The Unknown Capablanca (David Hooper & Dale Brandreth, Batsford, 1975, p.108):
"For some time before the tournament at Hamburg in 1910 F. J. Marshall analysed a new move for White in the Max Lange (15.Bh6). He successfully sprang this on Tarrasch (Marshall vs Tarrasch, 1910), who had made a characteristic pronouncement to the effect that the Max Lange favoured Black.
"Afterwards a match of six games was arranged to test the value of Marshall's new move. Capablanca was to take the Black pieces in every game. Play was to take place daily, commencing on the 3rd of October 1910. It is not clear whether this happened; for the last game was apparently played some weeks later. The result of this handicap match is also not clear; it may have been, from White's point of view, 3+ 2- 1=."
The (New York) Sun, October 16th, 1910, reports the match in progress, with the score 2-1 to Marshall after three games, Capablanca having won the first.

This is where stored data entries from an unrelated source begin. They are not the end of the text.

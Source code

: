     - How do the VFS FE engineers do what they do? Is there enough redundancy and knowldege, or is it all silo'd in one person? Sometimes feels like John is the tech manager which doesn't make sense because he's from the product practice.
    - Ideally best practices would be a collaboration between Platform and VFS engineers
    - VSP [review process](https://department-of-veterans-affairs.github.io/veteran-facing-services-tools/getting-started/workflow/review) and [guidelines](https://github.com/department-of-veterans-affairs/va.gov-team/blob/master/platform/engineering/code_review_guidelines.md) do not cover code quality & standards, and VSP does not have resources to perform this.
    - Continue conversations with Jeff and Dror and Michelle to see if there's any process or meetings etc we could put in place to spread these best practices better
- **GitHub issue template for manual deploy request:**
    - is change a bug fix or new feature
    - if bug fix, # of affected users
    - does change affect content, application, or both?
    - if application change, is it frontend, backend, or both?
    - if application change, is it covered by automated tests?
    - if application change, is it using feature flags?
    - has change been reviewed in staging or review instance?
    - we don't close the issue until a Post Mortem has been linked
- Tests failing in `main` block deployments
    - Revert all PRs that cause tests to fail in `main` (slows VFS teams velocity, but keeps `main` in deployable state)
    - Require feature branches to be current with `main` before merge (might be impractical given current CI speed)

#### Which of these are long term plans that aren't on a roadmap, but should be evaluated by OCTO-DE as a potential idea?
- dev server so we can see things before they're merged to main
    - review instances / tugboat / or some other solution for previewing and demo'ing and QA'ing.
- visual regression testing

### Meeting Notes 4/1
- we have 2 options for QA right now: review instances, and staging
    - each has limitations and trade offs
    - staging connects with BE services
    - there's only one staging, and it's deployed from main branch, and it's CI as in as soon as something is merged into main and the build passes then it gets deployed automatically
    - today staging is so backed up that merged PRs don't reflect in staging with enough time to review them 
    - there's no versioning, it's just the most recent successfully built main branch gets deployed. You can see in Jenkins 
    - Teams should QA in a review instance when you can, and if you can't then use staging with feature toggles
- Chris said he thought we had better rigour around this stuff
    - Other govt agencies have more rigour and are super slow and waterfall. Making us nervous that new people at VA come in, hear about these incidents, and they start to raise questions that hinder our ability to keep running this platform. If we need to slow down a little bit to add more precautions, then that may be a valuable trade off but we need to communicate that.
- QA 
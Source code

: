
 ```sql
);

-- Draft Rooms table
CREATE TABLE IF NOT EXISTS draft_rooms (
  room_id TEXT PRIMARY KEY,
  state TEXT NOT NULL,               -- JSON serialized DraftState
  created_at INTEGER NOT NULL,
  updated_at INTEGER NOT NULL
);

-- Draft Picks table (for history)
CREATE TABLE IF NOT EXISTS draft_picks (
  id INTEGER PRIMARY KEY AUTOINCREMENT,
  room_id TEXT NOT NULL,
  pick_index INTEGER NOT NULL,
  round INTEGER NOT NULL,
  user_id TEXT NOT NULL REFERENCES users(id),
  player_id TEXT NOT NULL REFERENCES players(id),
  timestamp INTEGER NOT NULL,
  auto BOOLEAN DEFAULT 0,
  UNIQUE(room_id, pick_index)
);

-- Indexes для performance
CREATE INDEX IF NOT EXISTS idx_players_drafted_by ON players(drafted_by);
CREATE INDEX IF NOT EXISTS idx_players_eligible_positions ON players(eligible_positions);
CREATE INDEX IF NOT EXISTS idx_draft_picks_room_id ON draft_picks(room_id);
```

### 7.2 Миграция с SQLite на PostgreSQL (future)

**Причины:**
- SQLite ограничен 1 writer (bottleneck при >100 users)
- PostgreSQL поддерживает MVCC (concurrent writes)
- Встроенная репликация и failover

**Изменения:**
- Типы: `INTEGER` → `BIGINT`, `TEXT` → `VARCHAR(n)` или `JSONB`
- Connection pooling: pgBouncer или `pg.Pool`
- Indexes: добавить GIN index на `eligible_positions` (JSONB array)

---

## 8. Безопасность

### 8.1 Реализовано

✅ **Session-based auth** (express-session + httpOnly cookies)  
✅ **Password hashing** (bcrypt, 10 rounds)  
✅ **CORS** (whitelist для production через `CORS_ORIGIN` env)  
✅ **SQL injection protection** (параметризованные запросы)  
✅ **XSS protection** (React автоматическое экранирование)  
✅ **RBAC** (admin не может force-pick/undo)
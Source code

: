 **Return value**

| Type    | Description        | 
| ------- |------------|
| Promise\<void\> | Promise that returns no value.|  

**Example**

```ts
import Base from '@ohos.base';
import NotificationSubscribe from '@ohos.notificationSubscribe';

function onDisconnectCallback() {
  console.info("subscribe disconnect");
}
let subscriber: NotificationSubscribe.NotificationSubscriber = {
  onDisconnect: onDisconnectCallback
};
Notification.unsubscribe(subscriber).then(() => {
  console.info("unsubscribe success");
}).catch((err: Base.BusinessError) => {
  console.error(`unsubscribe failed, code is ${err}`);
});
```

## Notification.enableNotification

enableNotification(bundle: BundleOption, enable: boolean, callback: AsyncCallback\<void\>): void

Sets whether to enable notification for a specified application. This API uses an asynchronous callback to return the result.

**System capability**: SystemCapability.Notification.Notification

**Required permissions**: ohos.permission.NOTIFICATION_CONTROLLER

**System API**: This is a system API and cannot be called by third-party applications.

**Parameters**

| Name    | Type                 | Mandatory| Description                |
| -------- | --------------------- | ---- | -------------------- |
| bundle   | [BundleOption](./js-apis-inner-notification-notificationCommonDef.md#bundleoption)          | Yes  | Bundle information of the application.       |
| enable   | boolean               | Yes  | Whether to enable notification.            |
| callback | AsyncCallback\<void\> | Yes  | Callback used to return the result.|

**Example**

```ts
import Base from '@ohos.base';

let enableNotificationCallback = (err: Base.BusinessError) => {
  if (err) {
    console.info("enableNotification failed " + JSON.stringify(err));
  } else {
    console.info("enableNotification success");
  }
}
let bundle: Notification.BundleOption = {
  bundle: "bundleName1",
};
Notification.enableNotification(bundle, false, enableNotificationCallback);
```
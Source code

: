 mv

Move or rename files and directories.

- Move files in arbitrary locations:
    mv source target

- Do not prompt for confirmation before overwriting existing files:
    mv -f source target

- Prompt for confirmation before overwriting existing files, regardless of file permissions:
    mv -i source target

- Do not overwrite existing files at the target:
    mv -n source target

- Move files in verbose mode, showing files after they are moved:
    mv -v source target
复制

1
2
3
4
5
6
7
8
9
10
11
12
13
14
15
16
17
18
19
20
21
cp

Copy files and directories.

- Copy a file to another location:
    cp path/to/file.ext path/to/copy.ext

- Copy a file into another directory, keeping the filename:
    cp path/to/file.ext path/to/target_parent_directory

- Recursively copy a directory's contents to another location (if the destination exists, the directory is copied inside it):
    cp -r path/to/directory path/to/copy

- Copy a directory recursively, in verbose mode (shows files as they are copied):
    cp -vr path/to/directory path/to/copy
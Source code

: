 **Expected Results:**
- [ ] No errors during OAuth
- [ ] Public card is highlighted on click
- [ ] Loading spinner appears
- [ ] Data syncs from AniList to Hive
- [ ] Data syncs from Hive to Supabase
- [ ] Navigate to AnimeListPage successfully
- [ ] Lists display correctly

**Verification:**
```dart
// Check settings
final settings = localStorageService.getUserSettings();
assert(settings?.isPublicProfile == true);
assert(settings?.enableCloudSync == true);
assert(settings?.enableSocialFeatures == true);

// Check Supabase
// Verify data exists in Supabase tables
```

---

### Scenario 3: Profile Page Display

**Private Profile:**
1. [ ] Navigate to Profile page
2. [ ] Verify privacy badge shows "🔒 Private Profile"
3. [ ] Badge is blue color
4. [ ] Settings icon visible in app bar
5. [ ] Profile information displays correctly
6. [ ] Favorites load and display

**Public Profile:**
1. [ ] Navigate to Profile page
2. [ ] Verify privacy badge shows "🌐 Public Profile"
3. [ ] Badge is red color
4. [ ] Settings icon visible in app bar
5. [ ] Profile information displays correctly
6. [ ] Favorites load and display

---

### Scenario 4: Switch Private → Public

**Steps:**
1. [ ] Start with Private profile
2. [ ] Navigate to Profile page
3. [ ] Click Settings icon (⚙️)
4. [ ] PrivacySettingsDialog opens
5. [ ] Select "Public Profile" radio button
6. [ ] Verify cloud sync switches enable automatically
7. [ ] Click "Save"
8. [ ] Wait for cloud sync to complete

American Chess Bulletin, November 1910, p.262, also has Marshall leading 2-1 with no draws.
Jose Raul Capablanca - A Chess Biography (Miguel Sanchez, McFarland, 2015, p.131):
"Capablanca played from October 3 to November 15 a very little-known match of six games against Marshall, with a forced line of the Max Lange attack ... The match was sponsored by Professor Rice ... but was not exactly a theoretical dispute as was the Steinitz-Chigorin cable match of 1891. This was another indication that Capablanca found a good reception among chess patrons, who paid him for exhibitions of this kind or for private meetings, although he always provided very little information about such affairs."
The three surviving game scores we owe to the 1913 publication by Marshall of <Modern Analysis of the Chess Openings>. See C.N. 11529.